A detectable trail: Measuring radioactivity in environment
Radionuclides, or radioactive isotopes as they are often called, play an important part in the technologies that provide modern societies with food, water and medicine. But, if they are released into the environment through poor disposal, or by accident, they can be harmful to humans, animals and plants. One such example is the ingestion of radioactive contamination from tainted plants, animals and their by-products.
To support Member States´ efforts to protect citizens and the environment, the IAEA has joined forces with the European Commission´s Joint Research Centre (JRC) to host a workshop tackling the issue of radioactivity in the environment. It will look at the interaction of trace radionuclides that move from the environment into the food chain and then to the human population.
'Scientists will investigate how toxins accumulate in cells and organs and how toxic elements are transferred and transported from cell to cell,' says Mr. Gabriele Tamborini, Press Officer with the European Commission´s Institute for Transuranium Elements in the JRC.
Participants will also look at the need to harmonise testing methodology across 11 countries in order to detect the presence of radionuclides even at low levels in soil, vegetation and food.
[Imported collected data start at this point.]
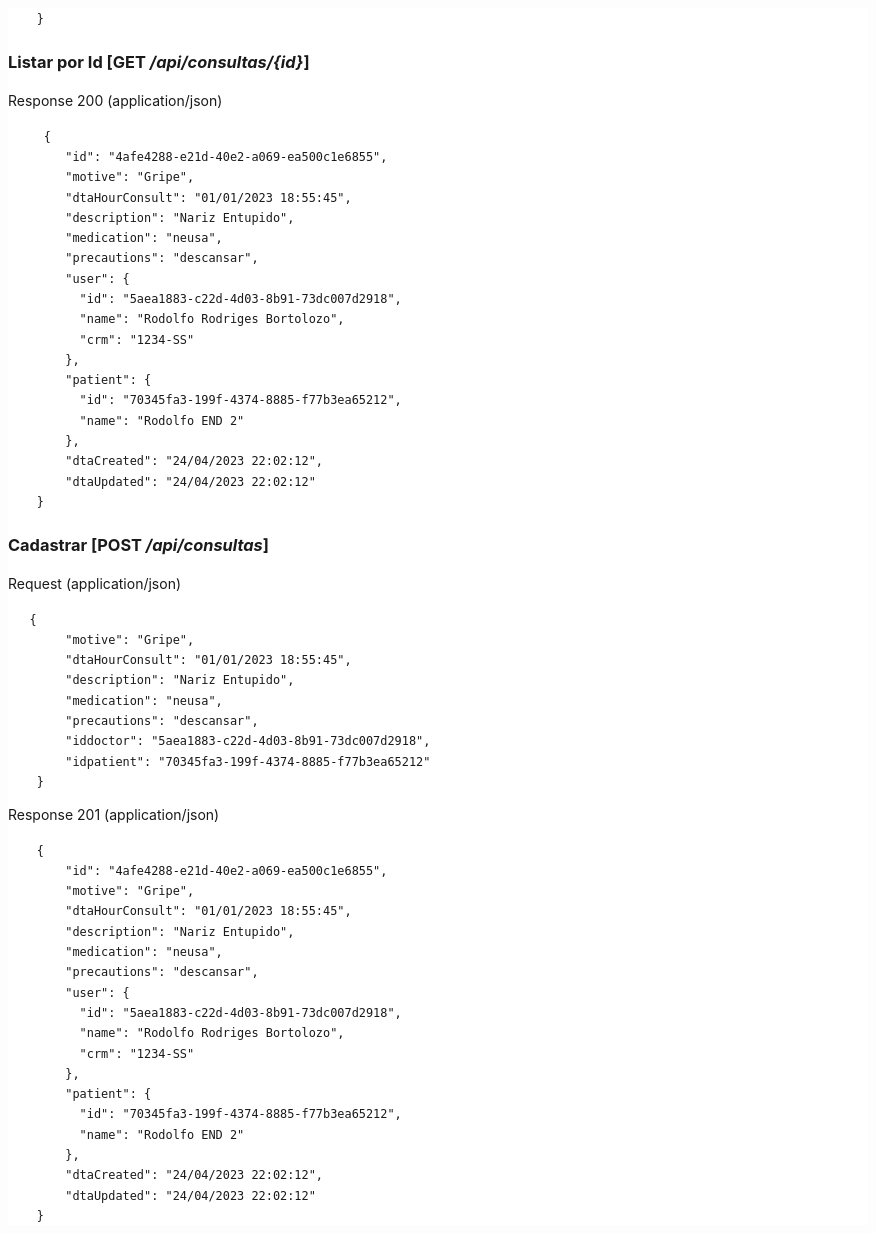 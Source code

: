         }

### Listar por Id [**GET** _/api/consultas/{id}_]


Response 200 (application/json)

         {
            "id": "4afe4288-e21d-40e2-a069-ea500c1e6855",
            "motive": "Gripe",
            "dtaHourConsult": "01/01/2023 18:55:45",
            "description": "Nariz Entupido",
            "medication": "neusa",
            "precautions": "descansar",
            "user": {
              "id": "5aea1883-c22d-4d03-8b91-73dc007d2918",
              "name": "Rodolfo Rodriges Bortolozo",
              "crm": "1234-SS"
            },
            "patient": {
              "id": "70345fa3-199f-4374-8885-f77b3ea65212",
              "name": "Rodolfo END 2"
            },
            "dtaCreated": "24/04/2023 22:02:12",
            "dtaUpdated": "24/04/2023 22:02:12"
        }


### Cadastrar [**POST** _/api/consultas_]

Request (application/json)

       {
            "motive": "Gripe",
            "dtaHourConsult": "01/01/2023 18:55:45",
            "description": "Nariz Entupido",
            "medication": "neusa",
            "precautions": "descansar",
            "iddoctor": "5aea1883-c22d-4d03-8b91-73dc007d2918",
            "idpatient": "70345fa3-199f-4374-8885-f77b3ea65212"
        }

Response 201 (application/json)

        {
            "id": "4afe4288-e21d-40e2-a069-ea500c1e6855",
            "motive": "Gripe",
            "dtaHourConsult": "01/01/2023 18:55:45",
            "description": "Nariz Entupido",
            "medication": "neusa",
            "precautions": "descansar",
            "user": {
              "id": "5aea1883-c22d-4d03-8b91-73dc007d2918",
              "name": "Rodolfo Rodriges Bortolozo",
              "crm": "1234-SS"
            },
            "patient": {
              "id": "70345fa3-199f-4374-8885-f77b3ea65212",
              "name": "Rodolfo END 2"
            },
            "dtaCreated": "24/04/2023 22:02:12",
            "dtaUpdated": "24/04/2023 22:02:12"
        }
Dr. Tamborini says this workshop provides an opportunity for scientists to discuss the progress their countries are making and highlight the difficulties they face in their national labs.
Ms. Maria Betti, Director of the IAEA´s Marine Environment Laboratories in Monaco and formerly with the JRC, describes the upcoming workshop as both technical and regulatory. 'Above all it´s addressing the national authorities who have to reform their legislation to reflect some of the radiation protection requirements of the IAEA and the European Commission.' The workshop will give the necessary technical support to governments that are in the process of implementing Articles of the 1992 Euratom Treaty. The Treaty requires that signatories continually monitor the level of radioactivity in the air, water and soil.
Approximately 30 scientists and policymakers from Bosnia and Herzegovina, Bulgaria, Cyprus, the Czech Republic, Hungary, Montenegro, Poland, Romania, Serbia, the Slovak Republic and Turkey, will be participating. There will also be speakers from Australia, France, Germany, Italy, Luxembourg, Spain, Sweden and Japan.
To be held from 24-25 November 2008 at the IAEA Marine Environmental Laboratory in Monaco, the workshop will be under the theme Measurement of Radioactivity in the Environment and Biological Matrices.